Sudan's ruling military council on Saturday warned protest leaders of "destruction or damage" ahead of planned mass rallies over the weekend calling for civilian rule over two months after the military ouster of autocratic president Omar al-Bashir.
The country's pro-democracy movement has been calling for the demonstration across the country on Sunday, despite efforts by the African Union and Ethiopia to bring the generals and the protest leaders back to the negotiating table.
The protests are planned to mark the 30th anniversary of the Islamist-backed coup that brought Omar al-Bashir to power in 1989, toppling Sudan's last elected government.
The military council said in a statement that the coalition Forces for Declaration of Freedom and Change, which represents the protesters, has "complete responsibility" for any deaths during Sunday's marches.
The council warned of "any destruction or damage" to people and the state institutions due to "traffic disruption or road closure."
Gen. Mohamed Hamdan Dagalo, deputy head of the military council, said the council does not oppose the planned demonstrations.
"We are not against peaceful rallies. But there are (vandals), people who have an agenda. We do not want troubles, we do not need strife," he told a gathering of army supporters in Khartoum.
Dagalo, better known as Hemedti, said security forces and troops deployed in the capital of Khartoum aimed at "providing security for people not for harassing them."
The protest leaders said their rallies are planned nationwide, with a focus on Khartoum.
A leader at the FDFC said AU and Ethiopian envoys pressed the protest movement to call off the rallies after the military council said it was open to resuming talks based on the joint proposal.
The FDFC refused but agreed to turn the marches away from the military headquarters and the presidential palace in Khartoum, said the leader, who demanded anonymity to discuss inside deliberations.
Lt. Gen. Shams Eddin Kabashi, a spokesman for the military council, said the generals were ready to resume "immediate, serious and honest" negotiations to end the political stalemate with the protesters based on a joint proposal offered by the AU and Ethiopia.
The protest leaders did not announce their position from the joint proposal.
A roadmap was built on previous deals between the protesters and the generals but left the shares in an interim parliament open for negotiations, according to a copy of the proposal obtained by The Associated Press.
The AU-Ethiopia initiative tackled the disputed sovereign council, proposing a 15-members body, with eight civilian and seven military members. All the civilians would come from the FDFC, except for one independent and "neutral" appointee.
The AU-Ethiopia proposal stipulates that the military would chair the council in the first 18 months, and the FDFC the second half of the transition.
Gen.
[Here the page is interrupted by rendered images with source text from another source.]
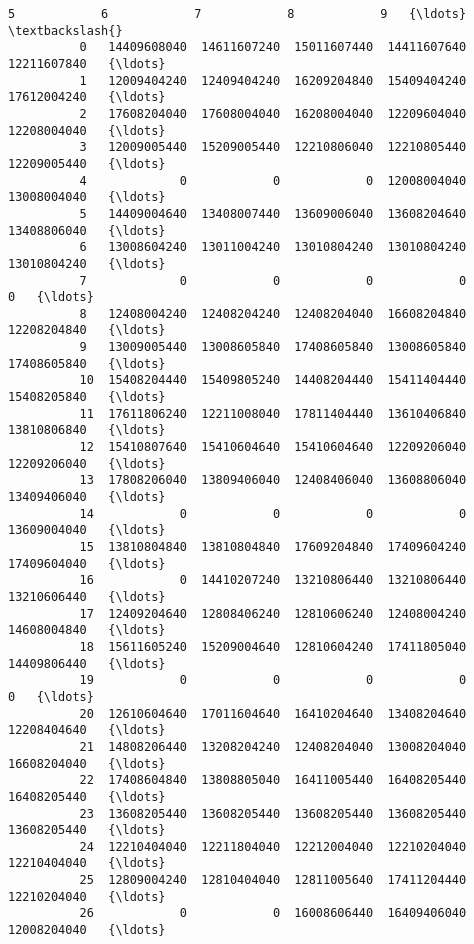 \documentclass[11pt]{article}
\begin{document}
\begin{Verbatim}[commandchars=\\\{\}]
                        5            6            7            8            9   {\ldots}     \textbackslash{}
          0   14409608040  14611607240  15011607440  14411607640  12211607840   {\ldots}      
          1   12009404240  12409404240  16209204840  15409404240  17612004240   {\ldots}      
          2   17608204040  17608004040  16208004040  12209604040  12208004040   {\ldots}      
          3   12009005440  15209005440  12210806040  12210805440  12209005440   {\ldots}      
          4             0            0            0  12008004040  13008004040   {\ldots}      
          5   14409004640  13408007440  13609006040  13608204640  13408806040   {\ldots}      
          6   13008604240  13011004240  13010804240  13010804240  13010804240   {\ldots}      
          7             0            0            0            0            0   {\ldots}      
          8   12408004240  12408204240  12408204040  16608204840  12208204840   {\ldots}      
          9   13009005440  13008605840  17408605840  13008605840  17408605840   {\ldots}      
          10  15408204440  15409805240  14408204440  15411404440  15408205840   {\ldots}      
          11  17611806240  12211008040  17811404440  13610406840  13810806840   {\ldots}      
          12  15410807640  15410604640  15410604640  12209206040  12209206040   {\ldots}      
          13  17808206040  13809406040  12408406040  13608806040  13409406040   {\ldots}      
          14            0            0            0            0  13609004040   {\ldots}      
          15  13810804840  13810804840  17609204840  17409604240  17409604040   {\ldots}      
          16            0  14410207240  13210806440  13210806440  13210606440   {\ldots}      
          17  12409204640  12808406240  12810606240  12408004240  14608004840   {\ldots}      
          18  15611605240  15209004640  12810604240  17411805040  14409806440   {\ldots}      
          19            0            0            0            0            0   {\ldots}      
          20  12610604640  17011604640  16410204640  13408204640  12208404640   {\ldots}      
          21  14808206440  13208204240  12408204040  13008204040  16608204040   {\ldots}      
          22  17408604840  13808805040  16411005440  16408205440  16408205440   {\ldots}      
          23  13608205440  13608205440  13608205440  13608205440  13608205440   {\ldots}      
          24  12210404040  12211804040  12212004040  12210204040  12210404040   {\ldots}      
          25  12809004240  12810404040  12811005640  17411204440  12210204040   {\ldots}      
          26            0            0  16008606440  16409406040  12008204040   {\ldots}      

\end{Verbatim}
\end{document}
Abdel-Fattah Burhan, head of the military council, told army supporters in Khartoum's sister city of Omdurman that the council would hand over power to the Sudanese people, "who are the true owners of the revolution."
"Old parties are exploiting you. ... Sudanese are tired of words, no actions and false pledges," he said.
Burhan vowed that the military council, the FDFC and other political forces would strike a deal "as soon as possible."
A woman chanted and called for civilian rule as Burhan spoke. After he finished, dozens of people protested in the same area, chanting against the military council.
Talks collapsed when Sudanese security forces cleared a protest camp in the capital, Khartoum, earlier this month. The deadly clampdown killed at least 128 people cross the county, according to protest organizers. Authorities say the toll is at 61, including three from security forces.